En diciembre de 2007, con motivo de la Conferencia de las Naciones Unidas sobre el cambio climático celebrada en Bali, los principales países acordaron decidieron abrir negociaciones sobre un nuevo régimen mundial para combatir el cambio climático después de 2012, año en que expira Kioto.Al año siguiente se consiguieron nuevos avances en Poznań, Polonia. El objetivo de las actuales negociaciones consiste en cerrar un acuerdo a finales de 2009 en la Conferencia de la ONU sobre el cambio climático de Copenhague.

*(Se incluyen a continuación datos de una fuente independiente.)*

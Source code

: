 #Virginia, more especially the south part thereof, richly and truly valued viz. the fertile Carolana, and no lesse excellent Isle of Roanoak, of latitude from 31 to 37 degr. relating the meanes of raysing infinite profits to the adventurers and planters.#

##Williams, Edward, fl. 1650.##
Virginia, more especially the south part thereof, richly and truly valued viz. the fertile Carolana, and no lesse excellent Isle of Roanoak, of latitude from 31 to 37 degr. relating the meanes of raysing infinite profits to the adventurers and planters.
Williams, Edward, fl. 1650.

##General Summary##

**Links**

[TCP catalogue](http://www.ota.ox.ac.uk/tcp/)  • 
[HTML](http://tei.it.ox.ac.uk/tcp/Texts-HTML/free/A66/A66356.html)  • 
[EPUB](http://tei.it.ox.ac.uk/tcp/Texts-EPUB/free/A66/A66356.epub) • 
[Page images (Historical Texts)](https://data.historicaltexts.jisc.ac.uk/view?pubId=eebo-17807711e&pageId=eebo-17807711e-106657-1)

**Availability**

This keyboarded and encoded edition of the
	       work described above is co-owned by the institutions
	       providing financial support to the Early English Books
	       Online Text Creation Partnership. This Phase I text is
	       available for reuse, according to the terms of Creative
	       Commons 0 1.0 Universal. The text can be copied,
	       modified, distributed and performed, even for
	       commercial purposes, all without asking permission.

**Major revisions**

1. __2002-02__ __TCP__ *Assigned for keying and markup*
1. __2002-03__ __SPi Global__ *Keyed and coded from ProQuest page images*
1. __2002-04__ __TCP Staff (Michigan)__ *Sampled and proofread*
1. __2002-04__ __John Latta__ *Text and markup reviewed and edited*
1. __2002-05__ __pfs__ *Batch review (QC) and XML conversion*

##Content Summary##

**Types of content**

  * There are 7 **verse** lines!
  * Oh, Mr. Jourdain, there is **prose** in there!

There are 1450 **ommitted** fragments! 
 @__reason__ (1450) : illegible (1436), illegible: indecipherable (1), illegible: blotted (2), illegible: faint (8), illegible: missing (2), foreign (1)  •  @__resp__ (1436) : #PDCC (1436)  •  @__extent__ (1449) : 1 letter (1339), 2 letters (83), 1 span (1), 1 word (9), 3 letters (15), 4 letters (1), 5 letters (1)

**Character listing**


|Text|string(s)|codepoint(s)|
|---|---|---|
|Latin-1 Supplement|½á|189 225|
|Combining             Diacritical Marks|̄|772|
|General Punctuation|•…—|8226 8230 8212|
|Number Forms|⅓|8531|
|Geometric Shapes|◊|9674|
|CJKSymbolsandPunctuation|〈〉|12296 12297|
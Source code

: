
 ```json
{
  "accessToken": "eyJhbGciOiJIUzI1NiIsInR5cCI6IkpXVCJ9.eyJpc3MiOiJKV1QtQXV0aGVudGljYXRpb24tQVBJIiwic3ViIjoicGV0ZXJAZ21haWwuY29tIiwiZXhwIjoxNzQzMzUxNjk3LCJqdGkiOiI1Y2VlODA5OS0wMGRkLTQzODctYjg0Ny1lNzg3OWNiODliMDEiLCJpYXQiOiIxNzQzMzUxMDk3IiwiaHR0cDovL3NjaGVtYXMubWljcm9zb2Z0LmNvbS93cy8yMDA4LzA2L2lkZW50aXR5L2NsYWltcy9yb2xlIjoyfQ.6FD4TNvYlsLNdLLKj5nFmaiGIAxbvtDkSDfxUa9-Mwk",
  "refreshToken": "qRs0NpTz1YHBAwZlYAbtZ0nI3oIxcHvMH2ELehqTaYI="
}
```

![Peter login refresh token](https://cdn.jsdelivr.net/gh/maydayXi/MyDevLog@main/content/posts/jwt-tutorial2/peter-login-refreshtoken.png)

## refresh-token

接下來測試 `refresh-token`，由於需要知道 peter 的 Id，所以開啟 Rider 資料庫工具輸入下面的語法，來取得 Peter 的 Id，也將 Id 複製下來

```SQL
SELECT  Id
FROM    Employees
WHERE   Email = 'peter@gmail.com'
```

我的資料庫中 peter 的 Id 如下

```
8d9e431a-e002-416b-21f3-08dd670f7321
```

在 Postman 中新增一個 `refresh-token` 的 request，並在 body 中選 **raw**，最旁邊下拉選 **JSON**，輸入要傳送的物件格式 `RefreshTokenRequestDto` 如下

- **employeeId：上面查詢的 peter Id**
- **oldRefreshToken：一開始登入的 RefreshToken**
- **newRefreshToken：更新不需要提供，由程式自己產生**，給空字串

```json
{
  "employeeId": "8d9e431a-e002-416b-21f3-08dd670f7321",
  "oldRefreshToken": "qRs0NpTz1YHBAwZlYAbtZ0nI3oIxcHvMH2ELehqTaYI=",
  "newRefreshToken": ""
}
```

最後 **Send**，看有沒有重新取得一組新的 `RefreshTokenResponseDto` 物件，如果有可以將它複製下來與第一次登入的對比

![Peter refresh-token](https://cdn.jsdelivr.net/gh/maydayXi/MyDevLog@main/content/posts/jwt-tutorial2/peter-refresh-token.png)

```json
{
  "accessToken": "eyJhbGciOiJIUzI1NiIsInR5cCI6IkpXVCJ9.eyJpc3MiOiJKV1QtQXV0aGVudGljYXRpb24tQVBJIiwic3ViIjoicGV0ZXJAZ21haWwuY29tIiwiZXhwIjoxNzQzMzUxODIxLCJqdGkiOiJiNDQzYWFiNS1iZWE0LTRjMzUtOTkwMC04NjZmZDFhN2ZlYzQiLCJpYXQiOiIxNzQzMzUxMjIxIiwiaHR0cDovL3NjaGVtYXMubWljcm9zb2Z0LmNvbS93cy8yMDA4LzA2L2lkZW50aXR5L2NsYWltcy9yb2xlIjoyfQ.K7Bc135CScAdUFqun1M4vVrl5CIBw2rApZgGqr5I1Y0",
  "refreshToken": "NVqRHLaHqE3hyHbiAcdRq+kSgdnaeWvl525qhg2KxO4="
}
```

Los 192 países que participan en las conversaciones son conscientes de que es preciso recortar radicalmente las emisiones para mantener el cambio climático dentro de unos márgenes de seguridad. Un elemento crucial de las negociaciones es el reconocimiento de que tanto los países desarrollados como los países en desarrollo deben adoptar medidas, por supuesto en función de sus respectivas capacidades. Aunque sólo los países desarrollados asumieron compromisos de reducción de emisiones conforme al Protocolo de Kioto, hace tiempo que se admite que este enfoque no basta, sobre todo porque se prevé que en 2020 las emisiones de los países en desarrollo serán superiores a las de los desarrollados.
Existe acuerdo sobre diversos elementos vitales: un fondo para ayudar a los países en desarrollo a adaptarse al cambio climático, proyectos en fase de pruebas para reducir la deforestación y financiación para transferir tecnologías limpias a los países en desarrollo.
La actual evidencia científica indica que los efectos del cambio climático sólo serán gestionables si la temperatura global no aumenta más de 2 ºC por encima de los niveles preindustriales. Para que esto ocurra, las emisiones de todo el planeta deben alcanzar su máximo en 2020 y recortarse al 50% de los niveles de 1990 para el año 2050.
A principios de 2009, la Comisión publicó propuestas detalladas sobre el modo de alcanzar estos objetivos. Por ejemplo, se propone incrementar la inversión en el desarrollo de tecnologías de baja emisión de carbono, sobre todo en los países en desarrollo, se prevén innovadoras fuentes de financiación internacional, se creará un mercado internacional del carbono para 2015 y se proponen medidas para ayudar a los países a adaptarse al cambio climático.